Problems with DS Calls

Post questions here relative to DataStage Server Edition for such areas as Server job design, DS Basic, Routines, Job Sequences, etc.

Moderators: chulett, rschirm, roy

Post Reply
Viswanath
Participant
Posts: 68
Joined: Tue Jul 08, 2003 10:46 pm

Problems with DS Calls

Post by Viswanath »

Hi All,

We have facing a couple of problems while trying to call some DataStage jobs or sequencers from Control M using command files.

1.) While trying to call a job from control M using a command file, every job is set to reset first and is then run. Now sometimes the reset dooesnt finish and keeps running. Now a wait of 12 seconds is given between the reset and the run time. However due to the problme stated above, my job eventually fails with a DSBadState = 2. Any idea why this happens. Basically at this point i have to stop the reset and rerun the job. The next time the job run ok.

2.) We faced this as a one off problem but i am still trying to figure out the root cause.

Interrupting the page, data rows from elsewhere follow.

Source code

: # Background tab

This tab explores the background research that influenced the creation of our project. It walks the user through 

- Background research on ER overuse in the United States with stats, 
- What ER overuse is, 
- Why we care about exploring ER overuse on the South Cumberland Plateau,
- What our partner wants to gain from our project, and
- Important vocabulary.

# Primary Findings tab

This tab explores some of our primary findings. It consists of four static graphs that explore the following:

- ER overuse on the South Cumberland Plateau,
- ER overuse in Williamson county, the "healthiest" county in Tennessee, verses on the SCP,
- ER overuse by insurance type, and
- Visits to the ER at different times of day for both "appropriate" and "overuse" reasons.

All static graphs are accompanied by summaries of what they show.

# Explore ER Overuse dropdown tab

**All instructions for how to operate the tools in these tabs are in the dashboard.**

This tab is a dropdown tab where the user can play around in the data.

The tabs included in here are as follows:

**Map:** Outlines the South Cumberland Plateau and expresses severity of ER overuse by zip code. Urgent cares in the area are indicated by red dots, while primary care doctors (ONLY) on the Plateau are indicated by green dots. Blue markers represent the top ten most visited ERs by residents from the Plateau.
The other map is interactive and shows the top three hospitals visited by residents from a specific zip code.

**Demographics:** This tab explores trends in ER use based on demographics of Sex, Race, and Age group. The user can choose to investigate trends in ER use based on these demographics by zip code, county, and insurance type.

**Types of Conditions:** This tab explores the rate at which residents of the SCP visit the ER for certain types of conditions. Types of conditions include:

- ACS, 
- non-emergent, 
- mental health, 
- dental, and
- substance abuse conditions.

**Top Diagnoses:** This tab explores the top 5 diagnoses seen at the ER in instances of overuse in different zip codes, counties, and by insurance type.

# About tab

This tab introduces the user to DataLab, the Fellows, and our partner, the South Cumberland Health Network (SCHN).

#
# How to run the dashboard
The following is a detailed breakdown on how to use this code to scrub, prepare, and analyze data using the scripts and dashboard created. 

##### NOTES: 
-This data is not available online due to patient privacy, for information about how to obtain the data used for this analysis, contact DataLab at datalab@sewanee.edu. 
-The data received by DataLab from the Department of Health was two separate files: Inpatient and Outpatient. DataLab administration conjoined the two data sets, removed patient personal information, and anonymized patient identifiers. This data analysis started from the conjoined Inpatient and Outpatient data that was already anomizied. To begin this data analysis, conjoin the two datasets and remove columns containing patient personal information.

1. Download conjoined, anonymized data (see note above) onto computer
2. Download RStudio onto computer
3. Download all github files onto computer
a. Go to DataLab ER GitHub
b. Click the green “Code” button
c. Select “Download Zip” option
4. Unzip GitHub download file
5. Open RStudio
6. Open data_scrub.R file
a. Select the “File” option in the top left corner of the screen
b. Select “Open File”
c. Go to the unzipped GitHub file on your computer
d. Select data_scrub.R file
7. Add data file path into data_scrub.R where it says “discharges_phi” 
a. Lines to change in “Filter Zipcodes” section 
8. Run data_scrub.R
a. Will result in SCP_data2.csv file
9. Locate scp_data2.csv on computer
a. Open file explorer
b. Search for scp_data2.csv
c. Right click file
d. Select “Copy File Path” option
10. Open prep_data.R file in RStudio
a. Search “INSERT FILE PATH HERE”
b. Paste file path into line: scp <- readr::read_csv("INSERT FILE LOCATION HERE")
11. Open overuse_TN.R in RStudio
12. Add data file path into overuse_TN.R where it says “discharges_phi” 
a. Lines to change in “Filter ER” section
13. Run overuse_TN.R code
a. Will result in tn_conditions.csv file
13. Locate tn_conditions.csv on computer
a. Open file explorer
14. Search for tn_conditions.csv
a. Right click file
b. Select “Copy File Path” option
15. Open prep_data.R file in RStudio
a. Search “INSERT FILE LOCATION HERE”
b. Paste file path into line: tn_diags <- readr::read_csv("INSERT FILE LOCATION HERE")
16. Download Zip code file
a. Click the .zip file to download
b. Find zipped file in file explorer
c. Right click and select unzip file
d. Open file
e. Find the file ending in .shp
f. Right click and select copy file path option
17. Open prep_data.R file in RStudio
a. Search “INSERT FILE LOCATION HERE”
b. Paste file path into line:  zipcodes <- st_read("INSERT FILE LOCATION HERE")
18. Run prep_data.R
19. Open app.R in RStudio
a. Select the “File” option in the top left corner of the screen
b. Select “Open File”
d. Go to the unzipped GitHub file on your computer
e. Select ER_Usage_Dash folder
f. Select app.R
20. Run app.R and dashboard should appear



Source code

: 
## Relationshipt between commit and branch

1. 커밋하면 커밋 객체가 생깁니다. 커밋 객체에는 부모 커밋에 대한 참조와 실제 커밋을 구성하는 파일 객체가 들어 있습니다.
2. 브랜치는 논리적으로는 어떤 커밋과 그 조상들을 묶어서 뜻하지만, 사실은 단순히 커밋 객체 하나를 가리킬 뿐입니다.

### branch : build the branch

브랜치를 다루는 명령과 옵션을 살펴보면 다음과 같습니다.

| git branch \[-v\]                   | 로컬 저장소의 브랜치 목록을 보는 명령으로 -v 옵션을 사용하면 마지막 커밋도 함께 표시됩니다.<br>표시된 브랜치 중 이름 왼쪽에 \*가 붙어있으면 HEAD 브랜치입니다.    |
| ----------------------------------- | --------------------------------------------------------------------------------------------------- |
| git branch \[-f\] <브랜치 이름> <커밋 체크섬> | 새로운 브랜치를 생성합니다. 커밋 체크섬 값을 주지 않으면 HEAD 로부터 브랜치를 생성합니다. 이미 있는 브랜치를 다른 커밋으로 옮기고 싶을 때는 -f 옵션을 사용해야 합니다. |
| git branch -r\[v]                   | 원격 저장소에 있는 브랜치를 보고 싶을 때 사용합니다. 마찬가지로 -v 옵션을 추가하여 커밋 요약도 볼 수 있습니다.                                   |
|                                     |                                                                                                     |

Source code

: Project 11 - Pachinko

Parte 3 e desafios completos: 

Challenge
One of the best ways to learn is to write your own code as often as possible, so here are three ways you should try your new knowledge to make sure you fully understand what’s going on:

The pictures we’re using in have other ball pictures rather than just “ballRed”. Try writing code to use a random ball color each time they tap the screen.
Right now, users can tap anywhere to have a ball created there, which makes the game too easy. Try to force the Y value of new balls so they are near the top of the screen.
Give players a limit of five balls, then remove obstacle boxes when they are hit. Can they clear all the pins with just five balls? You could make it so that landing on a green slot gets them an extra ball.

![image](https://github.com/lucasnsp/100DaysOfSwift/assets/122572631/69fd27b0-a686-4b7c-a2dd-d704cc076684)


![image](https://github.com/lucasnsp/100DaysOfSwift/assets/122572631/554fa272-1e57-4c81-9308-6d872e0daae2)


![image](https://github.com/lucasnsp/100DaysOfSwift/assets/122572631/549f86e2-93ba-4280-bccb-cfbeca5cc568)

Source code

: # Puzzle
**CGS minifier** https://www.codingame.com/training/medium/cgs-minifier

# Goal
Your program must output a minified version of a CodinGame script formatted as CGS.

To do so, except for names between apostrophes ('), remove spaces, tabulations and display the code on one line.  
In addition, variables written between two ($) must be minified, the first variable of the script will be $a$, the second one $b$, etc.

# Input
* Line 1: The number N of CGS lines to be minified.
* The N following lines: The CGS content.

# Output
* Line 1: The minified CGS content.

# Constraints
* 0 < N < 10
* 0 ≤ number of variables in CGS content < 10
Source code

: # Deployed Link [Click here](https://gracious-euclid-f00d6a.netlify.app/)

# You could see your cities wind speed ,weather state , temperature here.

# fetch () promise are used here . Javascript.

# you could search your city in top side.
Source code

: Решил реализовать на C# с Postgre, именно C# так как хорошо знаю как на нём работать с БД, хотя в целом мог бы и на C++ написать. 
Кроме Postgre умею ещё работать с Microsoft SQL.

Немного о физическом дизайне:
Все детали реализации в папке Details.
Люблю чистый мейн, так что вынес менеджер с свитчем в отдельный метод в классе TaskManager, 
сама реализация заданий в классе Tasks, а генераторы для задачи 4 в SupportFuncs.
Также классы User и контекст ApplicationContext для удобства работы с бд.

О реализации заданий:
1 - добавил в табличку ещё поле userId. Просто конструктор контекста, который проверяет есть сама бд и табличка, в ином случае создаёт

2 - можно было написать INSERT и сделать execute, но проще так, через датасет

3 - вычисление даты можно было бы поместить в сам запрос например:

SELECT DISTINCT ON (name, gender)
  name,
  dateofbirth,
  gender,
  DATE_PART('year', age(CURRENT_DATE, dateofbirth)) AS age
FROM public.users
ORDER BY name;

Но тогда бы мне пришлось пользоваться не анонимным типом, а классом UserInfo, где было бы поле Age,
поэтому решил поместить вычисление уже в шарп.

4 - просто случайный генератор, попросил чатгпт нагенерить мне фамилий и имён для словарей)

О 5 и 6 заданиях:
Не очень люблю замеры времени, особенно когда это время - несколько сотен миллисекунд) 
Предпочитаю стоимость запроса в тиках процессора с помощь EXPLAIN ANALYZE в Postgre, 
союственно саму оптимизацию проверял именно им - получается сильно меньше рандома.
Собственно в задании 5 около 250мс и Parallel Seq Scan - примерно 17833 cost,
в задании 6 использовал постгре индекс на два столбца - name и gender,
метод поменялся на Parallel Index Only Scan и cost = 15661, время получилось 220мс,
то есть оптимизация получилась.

There has been an occurence wherein a sequencer trying to call some jobs suddenly crashes with the following error.

Controller problem: Error calling DSRunJob(JobA), code=-14
[Timed out while waiting for an event]

Any idea why this has happened?

ANy help would be great.

Cheers,
Amos.Rosmarin
Premium Member
Premium Member
Posts: 385
Joined: Tue Oct 07, 2003 4:55 am

Post by Amos.Rosmarin »

Hi,

Are you using dsjob to execute the jobs ?
I suggest you write yuorself a little script the does the error handling for you. first use -mode RESET and then run.
Do not execute a job directly, wrap it in a sequencer and use 'reset if required then run' .


HTH,
Amos
Viswanath
Participant
Posts: 68
Joined: Tue Jul 08, 2003 10:46 pm

Post by Viswanath »

Hi,

I am using dsjob to run these jobs and all cases i do have have sequencer with the "Reset if required then run" option. Excpet in one case where in a job is called instead of a sequencer.
kduke
Charter Member
Charter Member
Posts: 5227
Joined: Thu May 29, 2003 9:47 am
Location: Dallas, TX
Contact:

Post by kduke »

It is my experience that reset a job takes 30 seconds if the system is overloaded. A sequence should handle it for you. I expect that you need to have an otherwise link in your sequence. Not all situations are trapped in a sequence if all you have is a OK or successful link and an error link then the sequence ends if you have a warning. You need an error and an otherwise link or a OK and errors are the otherwise link.
Mamu Kim
kiran_kom
Participant
Posts: 29
Joined: Mon Jan 12, 2004 10:51 pm

Post by kiran_kom »

I've had the same problem this morning. It might be because your are using the "reset if required" option. I had inadvertedly used it in my sequence and ran into the same issue. Try taking it out. It seemed to have solved mine, but im not a 100% sure, my jobs are still running.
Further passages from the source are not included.